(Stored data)
====

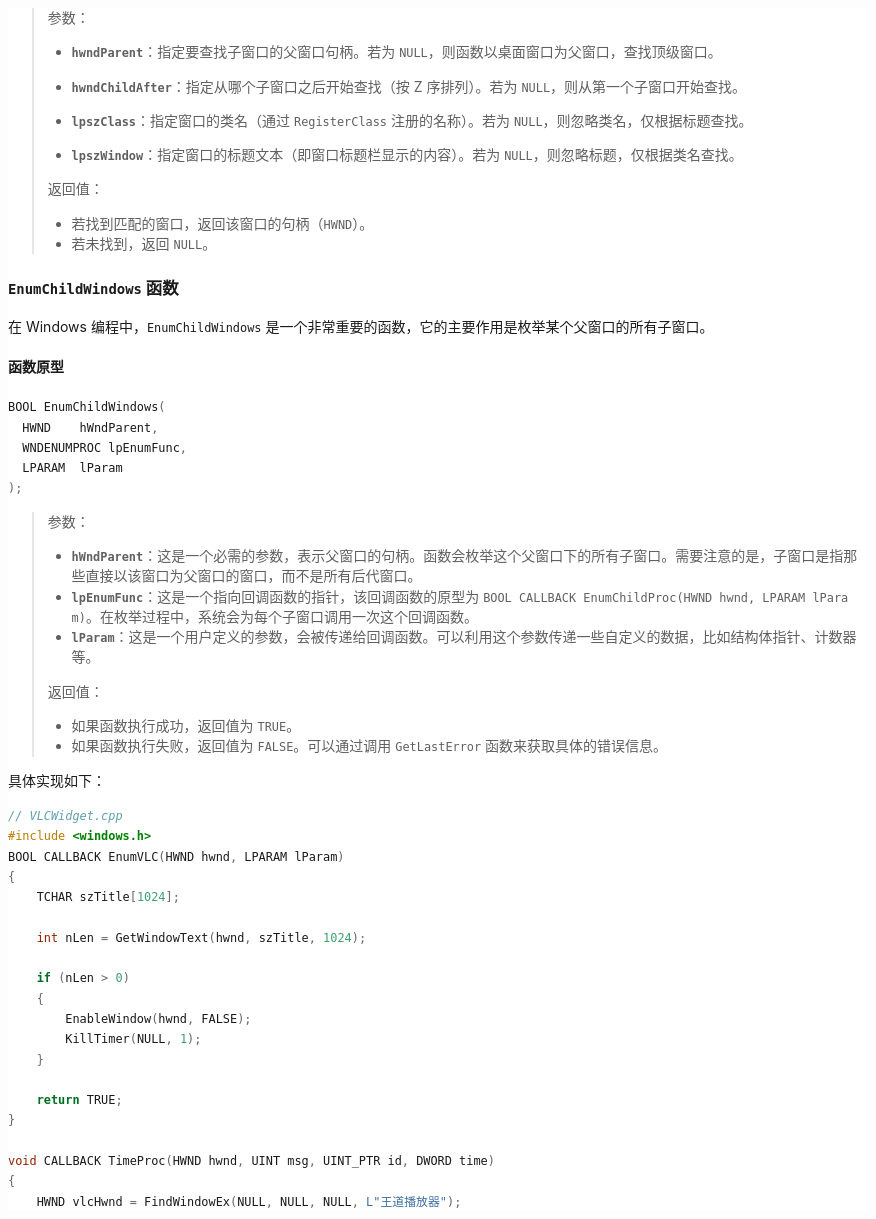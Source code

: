 > 参数：
>
> - **`hwndParent`**：指定要查找子窗口的父窗口句柄。若为 `NULL`，则函数以桌面窗口为父窗口，查找顶级窗口。
>
> - **`hwndChildAfter`**：指定从哪个子窗口之后开始查找（按 Z 序排列）。若为 `NULL`，则从第一个子窗口开始查找。
>
> - **`lpszClass`**：指定窗口的类名（通过 `RegisterClass` 注册的名称）。若为 `NULL`，则忽略类名，仅根据标题查找。
>
> - **`lpszWindow`**：指定窗口的标题文本（即窗口标题栏显示的内容）。若为 `NULL`，则忽略标题，仅根据类名查找。
>
> 返回值：
>
> - 若找到匹配的窗口，返回该窗口的句柄（`HWND`）。
> - 若未找到，返回 `NULL`。



### `EnumChildWindows` 函数

在 Windows 编程中，`EnumChildWindows` 是一个非常重要的函数，它的主要作用是枚举某个父窗口的所有子窗口。

#### 函数原型

```c++
BOOL EnumChildWindows(
  HWND    hWndParent,
  WNDENUMPROC lpEnumFunc,
  LPARAM  lParam
);
```

> 参数：
>
> - **`hWndParent`**：这是一个必需的参数，表示父窗口的句柄。函数会枚举这个父窗口下的所有子窗口。需要注意的是，子窗口是指那些直接以该窗口为父窗口的窗口，而不是所有后代窗口。
> - **`lpEnumFunc`**：这是一个指向回调函数的指针，该回调函数的原型为 `BOOL CALLBACK EnumChildProc(HWND hwnd, LPARAM lParam)`。在枚举过程中，系统会为每个子窗口调用一次这个回调函数。
> - **`lParam`**：这是一个用户定义的参数，会被传递给回调函数。可以利用这个参数传递一些自定义的数据，比如结构体指针、计数器等。
>
> 返回值：
>
> - 如果函数执行成功，返回值为 `TRUE`。
> - 如果函数执行失败，返回值为 `FALSE`。可以通过调用 `GetLastError` 函数来获取具体的错误信息。



具体实现如下：

```c++
// VLCWidget.cpp
#include <windows.h>
BOOL CALLBACK EnumVLC(HWND hwnd, LPARAM lParam)
{
    TCHAR szTitle[1024];

    int nLen = GetWindowText(hwnd, szTitle, 1024);
    
    if (nLen > 0)
    {
        EnableWindow(hwnd, FALSE);
        KillTimer(NULL, 1);
    }

    return TRUE;
}

void CALLBACK TimeProc(HWND hwnd, UINT msg, UINT_PTR id, DWORD time)
{
    HWND vlcHwnd = FindWindowEx(NULL, NULL, NULL, L"王道播放器");
```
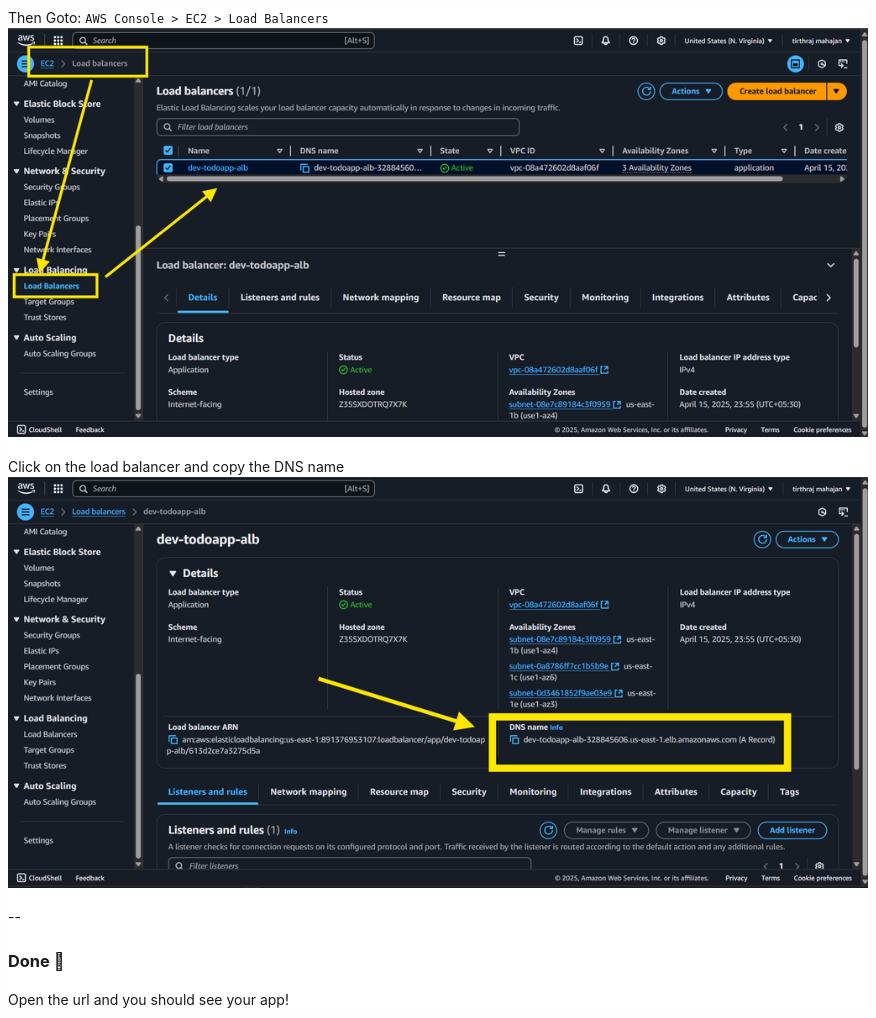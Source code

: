 Then Goto: `AWS Console > EC2 > Load Balancers`
![](public/alb_page.png)

Click on the load balancer and copy the DNS name
![](public/alb_config.png)

--
### Done 🥳
Open the url and you should see your app!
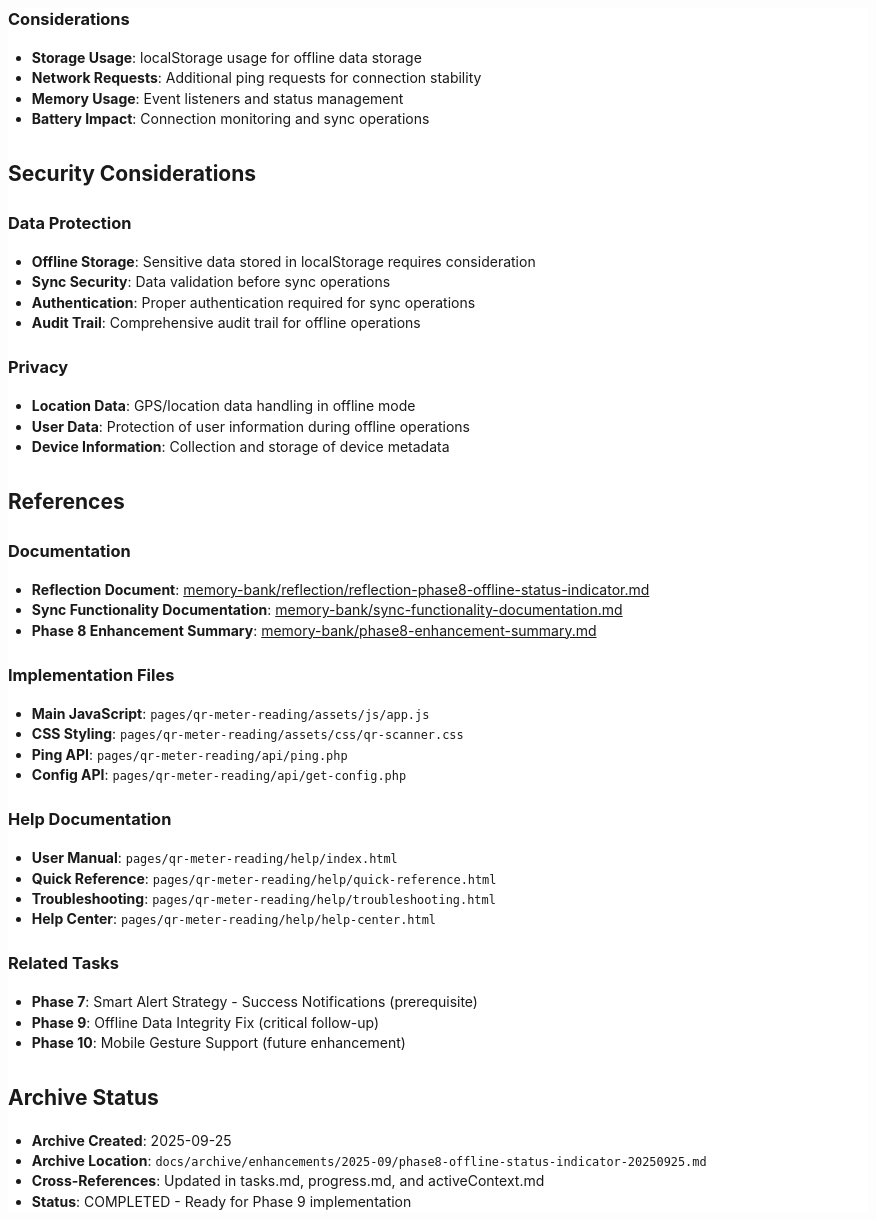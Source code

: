 ### Considerations
- **Storage Usage**: localStorage usage for offline data storage
- **Network Requests**: Additional ping requests for connection stability
- **Memory Usage**: Event listeners and status management
- **Battery Impact**: Connection monitoring and sync operations

## Security Considerations

### Data Protection
- **Offline Storage**: Sensitive data stored in localStorage requires consideration
- **Sync Security**: Data validation before sync operations
- **Authentication**: Proper authentication required for sync operations
- **Audit Trail**: Comprehensive audit trail for offline operations

### Privacy
- **Location Data**: GPS/location data handling in offline mode
- **User Data**: Protection of user information during offline operations
- **Device Information**: Collection and storage of device metadata

## References

### Documentation
- **Reflection Document**: [memory-bank/reflection/reflection-phase8-offline-status-indicator.md](../memory-bank/reflection/reflection-phase8-offline-status-indicator.md)
- **Sync Functionality Documentation**: [memory-bank/sync-functionality-documentation.md](../memory-bank/sync-functionality-documentation.md)
- **Phase 8 Enhancement Summary**: [memory-bank/phase8-enhancement-summary.md](../memory-bank/phase8-enhancement-summary.md)

### Implementation Files
- **Main JavaScript**: `pages/qr-meter-reading/assets/js/app.js`
- **CSS Styling**: `pages/qr-meter-reading/assets/css/qr-scanner.css`
- **Ping API**: `pages/qr-meter-reading/api/ping.php`
- **Config API**: `pages/qr-meter-reading/api/get-config.php`

### Help Documentation
- **User Manual**: `pages/qr-meter-reading/help/index.html`
- **Quick Reference**: `pages/qr-meter-reading/help/quick-reference.html`
- **Troubleshooting**: `pages/qr-meter-reading/help/troubleshooting.html`
- **Help Center**: `pages/qr-meter-reading/help/help-center.html`

### Related Tasks
- **Phase 7**: Smart Alert Strategy - Success Notifications (prerequisite)
- **Phase 9**: Offline Data Integrity Fix (critical follow-up)
- **Phase 10**: Mobile Gesture Support (future enhancement)

## Archive Status
- **Archive Created**: 2025-09-25
- **Archive Location**: `docs/archive/enhancements/2025-09/phase8-offline-status-indicator-20250925.md`
- **Cross-References**: Updated in tasks.md, progress.md, and activeContext.md
- **Status**: COMPLETED - Ready for Phase 9 implementation
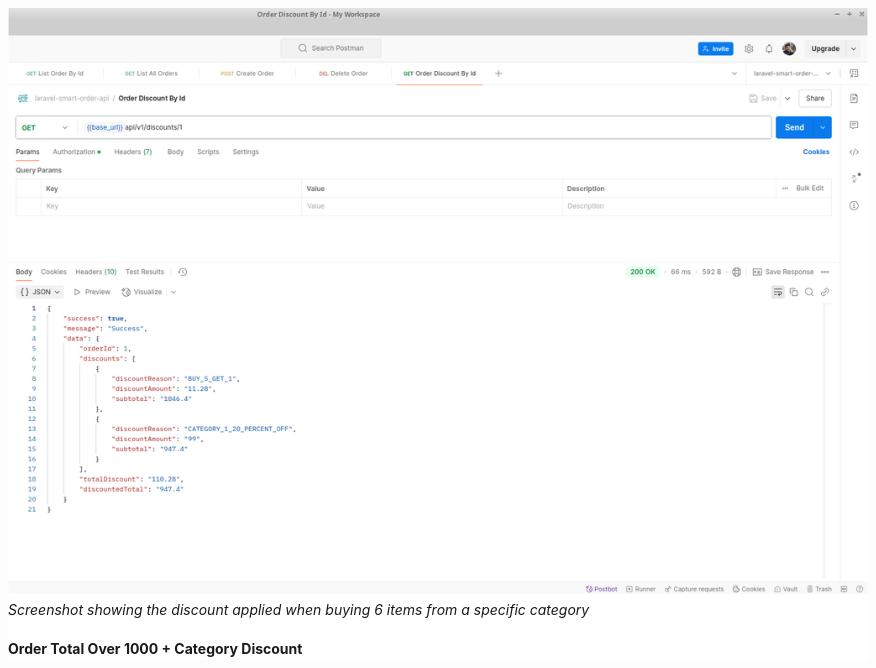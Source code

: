 ![Category Discount](resources/docs/postman/screenshots/category-buy-6-discount.png)
*Screenshot showing the discount applied when buying 6 items from a specific category*

#### Order Total Over 1000 + Category Discount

====

▸ PROBLEM REQUIREMENTS
Word-for-word output of every record is needed, with images omitted.

▸ RESPONSE AREA
Source code

: > 参数：
>
> - **`hwndParent`**：指定要查找子窗口的父窗口句柄。若为 `NULL`，则函数以桌面窗口为父窗口，查找顶级窗口。
>
> - **`hwndChildAfter`**：指定从哪个子窗口之后开始查找（按 Z 序排列）。若为 `NULL`，则从第一个子窗口开始查找。
>
> - **`lpszClass`**：指定窗口的类名（通过 `RegisterClass` 注册的名称）。若为 `NULL`，则忽略类名，仅根据标题查找。
>
> - **`lpszWindow`**：指定窗口的标题文本（即窗口标题栏显示的内容）。若为 `NULL`，则忽略标题，仅根据类名查找。
>
> 返回值：
>
> - 若找到匹配的窗口，返回该窗口的句柄（`HWND`）。
> - 若未找到，返回 `NULL`。



### `EnumChildWindows` 函数

在 Windows 编程中，`EnumChildWindows` 是一个非常重要的函数，它的主要作用是枚举某个父窗口的所有子窗口。

#### 函数原型

```c++
BOOL EnumChildWindows(
  HWND    hWndParent,
  WNDENUMPROC lpEnumFunc,
  LPARAM  lParam
);
```

> 参数：
>
> - **`hWndParent`**：这是一个必需的参数，表示父窗口的句柄。函数会枚举这个父窗口下的所有子窗口。需要注意的是，子窗口是指那些直接以该窗口为父窗口的窗口，而不是所有后代窗口。
> - **`lpEnumFunc`**：这是一个指向回调函数的指针，该回调函数的原型为 `BOOL CALLBACK EnumChildProc(HWND hwnd, LPARAM lParam)`。在枚举过程中，系统会为每个子窗口调用一次这个回调函数。
> - **`lParam`**：这是一个用户定义的参数，会被传递给回调函数。可以利用这个参数传递一些自定义的数据，比如结构体指针、计数器等。
>
> 返回值：
>
> - 如果函数执行成功，返回值为 `TRUE`。
> - 如果函数执行失败，返回值为 `FALSE`。可以通过调用 `GetLastError` 函数来获取具体的错误信息。



具体实现如下：

```c++
// VLCWidget.cpp
#include <windows.h>
BOOL CALLBACK EnumVLC(HWND hwnd, LPARAM lParam)
{
    TCHAR szTitle[1024];

    int nLen = GetWindowText(hwnd, szTitle, 1024);
    
    if (nLen > 0)
    {
        EnableWindow(hwnd, FALSE);
        KillTimer(NULL, 1);
    }

    return TRUE;
}

void CALLBACK TimeProc(HWND hwnd, UINT msg, UINT_PTR id, DWORD time)
{
    HWND vlcHwnd = FindWindowEx(NULL, NULL, NULL, L"王道播放器");
```
Source code

: Then Goto: `AWS Console > EC2 > Load Balancers`
![](public/alb_page.png)

Click on the load balancer and copy the DNS name
![](public/alb_config.png)

--
### Done 🥳
Open the url and you should see your app!
Source code

: ### Considerations
- **Storage Usage**: localStorage usage for offline data storage
- **Network Requests**: Additional ping requests for connection stability
- **Memory Usage**: Event listeners and status management
- **Battery Impact**: Connection monitoring and sync operations

## Security Considerations

### Data Protection
- **Offline Storage**: Sensitive data stored in localStorage requires consideration
- **Sync Security**: Data validation before sync operations
- **Authentication**: Proper authentication required for sync operations
- **Audit Trail**: Comprehensive audit trail for offline operations

### Privacy
- **Location Data**: GPS/location data handling in offline mode
- **User Data**: Protection of user information during offline operations
- **Device Information**: Collection and storage of device metadata

## References

### Documentation
- **Reflection Document**: [memory-bank/reflection/reflection-phase8-offline-status-indicator.md](../memory-bank/reflection/reflection-phase8-offline-status-indicator.md)
- **Sync Functionality Documentation**: [memory-bank/sync-functionality-documentation.md](../memory-bank/sync-functionality-documentation.md)
- **Phase 8 Enhancement Summary**: [memory-bank/phase8-enhancement-summary.md](../memory-bank/phase8-enhancement-summary.md)

### Implementation Files
- **Main JavaScript**: `pages/qr-meter-reading/assets/js/app.js`
- **CSS Styling**: `pages/qr-meter-reading/assets/css/qr-scanner.css`
- **Ping API**: `pages/qr-meter-reading/api/ping.php`
- **Config API**: `pages/qr-meter-reading/api/get-config.php`

### Help Documentation
- **User Manual**: `pages/qr-meter-reading/help/index.html`
- **Quick Reference**: `pages/qr-meter-reading/help/quick-reference.html`
- **Troubleshooting**: `pages/qr-meter-reading/help/troubleshooting.html`
- **Help Center**: `pages/qr-meter-reading/help/help-center.html`

### Related Tasks
- **Phase 7**: Smart Alert Strategy - Success Notifications (prerequisite)
- **Phase 9**: Offline Data Integrity Fix (critical follow-up)
- **Phase 10**: Mobile Gesture Support (future enhancement)

## Archive Status
- **Archive Created**: 2025-09-25
- **Archive Location**: `docs/archive/enhancements/2025-09/phase8-offline-status-indicator-20250925.md`
- **Cross-References**: Updated in tasks.md, progress.md, and activeContext.md
- **Status**: COMPLETED - Ready for Phase 9 implementation
Source code

: ![Category Discount](resources/docs/postman/screenshots/category-buy-6-discount.png)
*Screenshot showing the discount applied when buying 6 items from a specific category*

#### Order Total Over 1000 + Category Discount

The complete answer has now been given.